Yining Hua,Winna Xia,David W. Bates,George Luke Hartstein,Hyungjin Tom Kim,Michael Lingzhi Li,Benjamin W Nelson,Charles Stromeyer IV,Darlene King,Jina Suh,Li Zhou,John Torous
DOI: https://doi.org/10.1101/2024.07.21.24310774
2024-09-03
Abstract:The rapid rise of healthcare chatbots, valued at $787.1 million in 2022 and projected to grow at 23.9% annually through 2030, underscores the need for robust evaluation frameworks. Despite their potential, the absence of standardized evaluation criteria and rapid AI advancements complicate assessments. This study addresses these challenges by developing the first comprehensive evaluation framework inspired by health app regulations and integrating insights from diverse stakeholders. Following PRISMA guidelines, we reviewed 11 existing frameworks, refining 271 questions into a structured framework encompassing three priority constructs, 18 second-level constructs, and 60 third-level constructs. Our framework emphasizes safety, privacy, trustworthiness, and usefulness, aligning with recent concerns about AI in healthcare. This adaptable framework aims to serve as the initial step in facilitating the responsible integration of chatbots into healthcare settings.
What problem does this paper attempt to address?
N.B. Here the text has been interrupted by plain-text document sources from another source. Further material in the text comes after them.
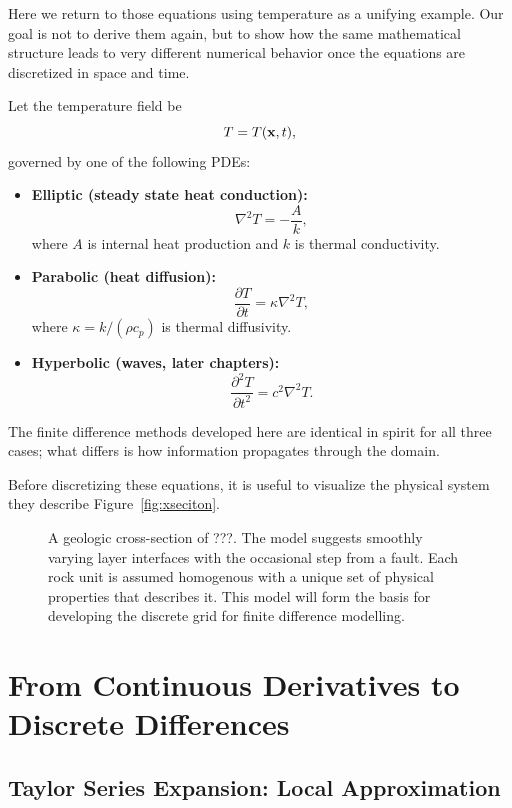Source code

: Here we return to those equations using temperature as a unifying example.  Our goal is not to derive them again, but to show how the same mathematical structure leads to very different numerical behavior once the equations are discretized in space and time.

Let the temperature field be
\[
T = T(\vb{x},t),
\]
governed by one of the following PDEs:

\begin{itemize}
  \item \textbf{Elliptic (steady state heat conduction):}
  \[
  \nabla^2 T = -\frac{A}{k},
  \]
  where $A$ is internal heat production and $k$ is thermal conductivity.

  \item \textbf{Parabolic (heat diffusion):}
  \[
  \frac{\partial T}{\partial t} = \kappa \nabla^2 T,
  \]
  where $\kappa = k/(\rho c_p)$ is thermal diffusivity.

  \item \textbf{Hyperbolic (waves, later chapters):}
  \[
  \frac{\partial^2 T}{\partial t^2} = c^2 \nabla^2 T.
  \]
\end{itemize}

The finite difference methods developed here are identical in spirit for all three cases; what differs is how information propagates through the domain.

Before discretizing these equations, it is useful to visualize the physical system they describe Figure~\ref{fig:xseciton}.

\begin{figure}
    \centering
    \caption{A geologic cross-section of ???.  The model suggests smoothly varying layer interfaces with the occasional step from a fault. Each rock unit is assumed homogenous with a unique set of physical properties that describes it. This model will form the basis for developing the discrete grid for finite difference modelling.}
    \label{ref:xsection}
\end{figure}


\section{From Continuous Derivatives to Discrete Differences}

\subsection{Taylor Series Expansion: Local Approximation}

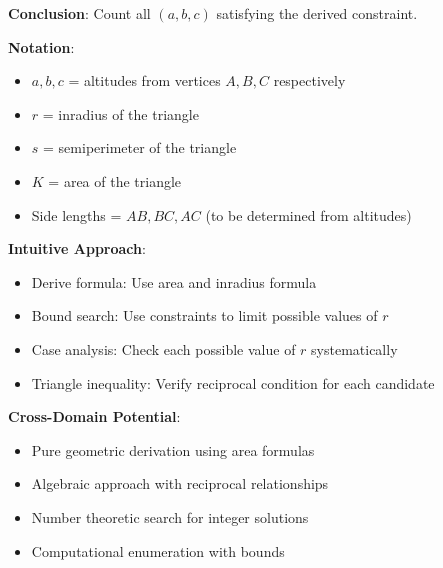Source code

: \documentclass[12pt]{article}
\begin{document}
\begin{problemconfigbox}
\textbf{Conclusion}: Count all $(a, b, c)$ satisfying the derived constraint.

\textbf{Notation}:
\begin{itemize}
    \item $a, b, c$ = altitudes from vertices $A, B, C$ respectively
    \item $r$ = inradius of the triangle
    \item $s$ = semiperimeter of the triangle
    \item $K$ = area of the triangle
    \item Side lengths = $AB, BC, AC$ (to be determined from altitudes)
\end{itemize}

\textbf{Intuitive Approach}:
\begin{itemize}
    \item Derive formula: Use area and inradius formula
    \item Bound search: Use constraints to limit possible values of $r$
    \item Case analysis: Check each possible value of $r$ systematically
    \item Triangle inequality: Verify reciprocal condition for each candidate
\end{itemize}

\textbf{Cross-Domain Potential}:
\begin{itemize}
    \item Pure geometric derivation using area formulas
    \item Algebraic approach with reciprocal relationships
    \item Number theoretic search for integer solutions
    \item Computational enumeration with bounds
\end{itemize}

\end{problemconfigbox}
\end{document}
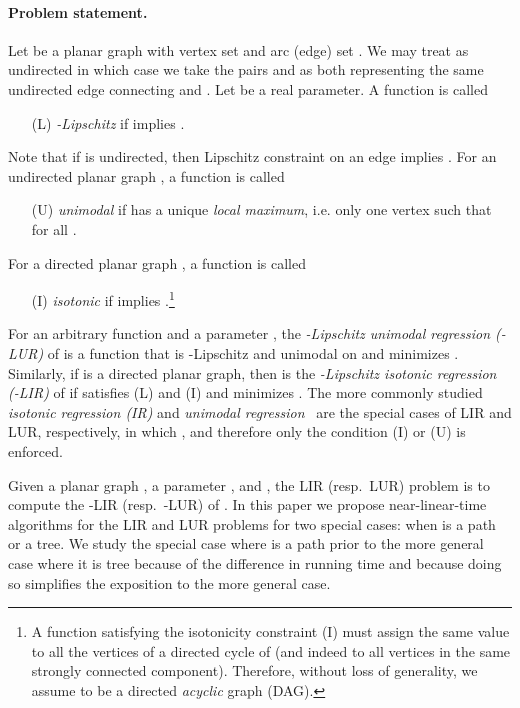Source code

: \documentclass[11pt]{article}
\begin{document}
\paragraph{Problem statement.} 

Let  be a planar graph with vertex set  and arc (edge) set . We may treat  as undirected in which case we take the pairs  and  as both representing the same undirected edge connecting  and .
Let  be a real
parameter. A function  is called
\begin{itemize} 
\item [(L)]{\em -Lipschitz} if   implies .
\end{itemize}
Note that if  is undirected, then Lipschitz constraint on an edge  implies .  
For an undirected planar graph , a function 
 is called
\begin{itemize}
\item [(U)]{\em unimodal} if  has a unique {\em local maximum}, i.e. only one vertex  such that  for all .
\end{itemize}
For a directed planar graph , a function 
 is called
\begin{itemize}
\item [(I)]{\em isotonic} if  implies 
.\footnote{A function  satisfying the isotonicity constraint (I) must assign 
the same value to all the vertices of a directed cycle of  
(and indeed to all vertices in the same strongly connected component). 
Therefore, without loss of generality, we assume 
 to be a directed {\em acyclic} graph (DAG).}
\end{itemize}
For an arbitrary function  and a 
parameter , the {\em -Lipschitz unimodal regression 
(-LUR\/)} of  is a function  
that is -Lipschitz and unimodal on  and 
minimizes . 
Similarly, if  is a directed planar graph, then 
 is the {\em -Lipschitz isotonic regression 
(-LIR\/)} of  if  satisfies (L) and (I) and 
minimizes .
The more commonly studied {\em isotonic regression (IR)\/} and \emph{unimodal
regression}~\cite{AHKW06,ABERS55,BBBB72,Preparata:85} are the special cases of 
LIR and LUR, respectively, in which  , and therefore only the 
condition (I) or (U) is enforced.

Given a planar graph , a parameter , and 
, the LIR (resp.\ LUR) problem
is to compute the -LIR (resp.\ -LUR) of . In this 
paper we propose near-linear-time algorithms for the LIR and LUR problems
for two special cases: when  is a path or a tree. We study the special case where  is a path prior to the more general case where it is tree because of the difference in running time and because doing so simplifies the exposition to the more general case. 
\end{document}
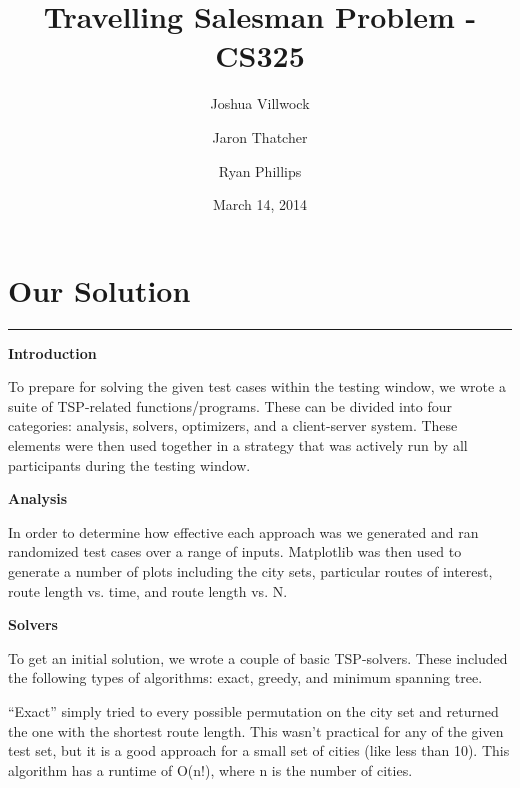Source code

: \documentclass[letterpaper,10pt,titlepage,fleqn]{article}
\begin{document}
\lstset{language=Python} 

\title{Travelling Salesman Problem - CS325}

\author{
	Joshua Villwock \and
	Jaron Thatcher \and
	Ryan Phillips
}

\date{March 14, 2014}
\maketitle



\section*{Our Solution}
\hrule

\begin{Large}
\textbf{Introduction} \\
\end{Large}
To prepare for solving the given test cases within the testing window, we wrote a suite of TSP-related functions/programs. These can be divided into four categories: analysis, solvers, optimizers, and a client-server system. These elements were then used together in a strategy that was actively run by all participants during the testing window. \\

\begin{Large}
\textbf{Analysis} \\
\end{Large}
In order to determine how effective each approach was we generated and ran randomized test cases over a range of inputs. Matplotlib was then used to generate a number of plots including the city sets, particular routes of interest, route length vs. time, and route length vs. N. \\

\begin{Large}
\textbf{Solvers} \\
\end{Large}
To get an initial solution, we wrote a couple of basic TSP-solvers. These included the following types of algorithms: exact, greedy, and minimum spanning tree.

“Exact” simply tried to every possible permutation on the city set and returned the one with the shortest route length. This wasn’t practical for any of the given test set, but it is a good approach for a small set of cities (like less than 10). This algorithm has a runtime of O(n!), where n is the number of cities.
\end{document}

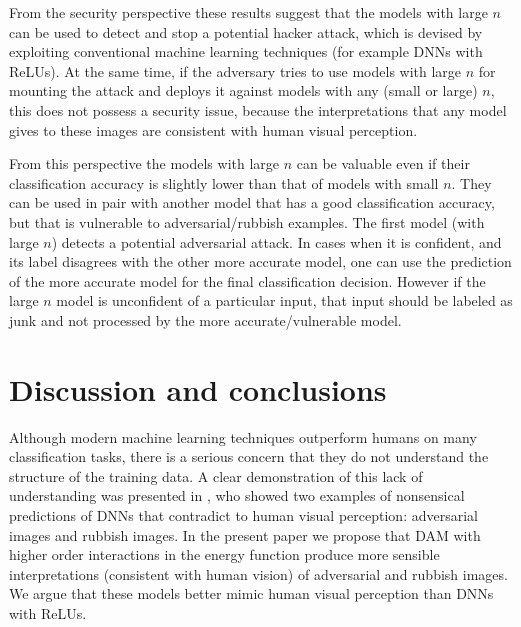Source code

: \documentclass[12pt]{article} %
\begin{document}
From the security perspective these results suggest that the models with large $n$ can be used to detect and stop a potential hacker attack, which is devised by exploiting conventional machine learning techniques (for example DNNs with ReLUs). At the same time, if the adversary tries to use models with large $n$ for mounting the attack and deploys it against models with any (small or large) $n$, this does not possess a security issue, because the interpretations that any model gives to these images are consistent with human visual perception. 

From this perspective the models with large $n$ can be valuable even if their classification accuracy is slightly lower than that of models with small $n$. They can be used in pair with another model that has a good classification accuracy, but that is vulnerable to adversarial/rubbish examples. The first model (with large $n$) detects a potential adversarial attack. In cases when it is confident, and its label disagrees with the other more accurate model, one can use the prediction of the more accurate model for the final classification decision. However if the large $n$ model is unconfident of a particular input, that input should be labeled as junk and not processed by the more accurate/vulnerable model. 


\section{Discussion and conclusions}
Although modern machine learning techniques outperform humans on many classification tasks, there is a serious concern that they do not understand the structure of the training data. A clear demonstration of this lack of understanding was presented in \cite{Szegedy,Nguyen}, who showed two examples of nonsensical predictions of DNNs that contradict to human visual perception: adversarial images and rubbish images. In the present paper we propose that DAM with higher order interactions in the energy function produce more sensible interpretations (consistent with human vision) of adversarial and rubbish images. We argue that these models better mimic human visual perception than DNNs with ReLUs. 
\end{document}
The main problem that this paper attempts to solve is the lack of a standardized framework for the evaluation of current healthcare chatbots. Although these chatbots have great potential in the healthcare field, their rapid development and technological progress make it difficult for existing evaluation methods to keep up, resulting in inconsistent and chaotic evaluation standards. This not only affects the comparison between different chatbots but may also pose risks to users' privacy, security, and trust. Therefore, the goal of the paper is to develop a comprehensive and highly adaptable evaluation framework to guide the responsible evaluation and implementation of healthcare chatbots. Specifically, the paper addresses this problem through the following steps: 1. **Literature Review and Framework Integration**: The authors systematically reviewed 11 existing evaluation frameworks following the PRISMA guidelines and extracted 356 questions from these frameworks. After screening and integration, a comprehensive evaluation framework containing 271 questions was finally formed. 2. **Multi - level Structure Design**: This framework is designed as a multi - level tree - like structure, including three priority constructs (Safety, Privacy, and Fairness; Trustworthiness and Usefulness; Design and Operational Effectiveness), 18 second - level constructs, and 60 third - level constructs. This structure ensures the comprehensiveness and meticulousness of the evaluation. 3. **Multi - stakeholder Participation**: During the design process of the framework, the authors widely solicited the opinions of developers, clinicians, patients, and policymakers to ensure the practicality and applicability of the framework. 4. **Flexibility and Adaptability**: The design of the framework takes into account the needs and usage scenarios of different users and can be adjusted and customized according to different evaluation purposes. Through these efforts, the paper aims to provide a standardized evaluation tool to help practitioners, researchers, and policymakers in the healthcare field better understand and evaluate the performance of chatbots, thereby promoting their safe and effective application in the healthcare field.